I'll try to do my best trying to got the whole concept. At the moment is very low level, can't get the whole point associated with my piece of code. Thank you for everything!!!!

MadBrain wrote: I'm starting to suspect that there's something slow that you're calling within your per-sample loop and it's just not in the code you're showing us. Something like:

- printf() calls (or cout)
- slow math functions like sqrt() or % or /
- malloc/free or anything that ends up calling that (new/delete, modifying an std::string etc)
- file access
- virtual function calls (ideally your inner per-sample loop should have no function calls at all)
- unaligned objects (for instance if you declare everything with #pragma pack())

None of these (I guess

). Well, yes: I've many / functions

Tomorrow I'll show you the whole code (which now run at 7% with dynamic calc... before it was 22%... wooaaaww!!!!), so maybe you can help me a little bit more

(if you want; you already did soooo much for me <3).
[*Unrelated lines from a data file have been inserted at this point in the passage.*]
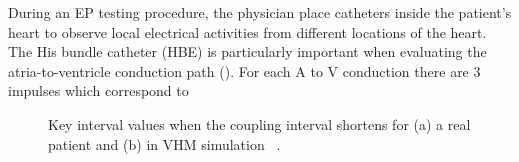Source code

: During an EP testing procedure, the physician place catheters inside the patient's heart to observe local electrical activities from different locations of the heart. The His bundle catheter (HBE) is particularly important when evaluating the atria-to-ventricle conduction path (). For each A to V conduction there are 3 impulses which correspond to 
\begin{figure}[!t]
\centering
\label{fig:Case_1}
\caption{\small Key interval values when the coupling interval shortens for (a) a real patient and (b) in VHM simulation ~\cite{vhm_ecrts10}.}
\end{figure}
But first, I need to ask to you another thing: now, I'm iterating voice and than sample block (as you suggested).

What about smooth param? It must run within per-sample block, because each sample will smooth a bit the param (i.e. de-zipper) on every sample.

But if I run (for example) the smooth for every sample for the first voice, than the second voice will use just the smoothed value (nothing more to smooth; or it resume from the last sample of prev voice). Which is wrong.

Do I need a smooth param per-voice array? It doesn't make much sense, since knob and smooth is "global", not per voice. So, how do you usually manage it?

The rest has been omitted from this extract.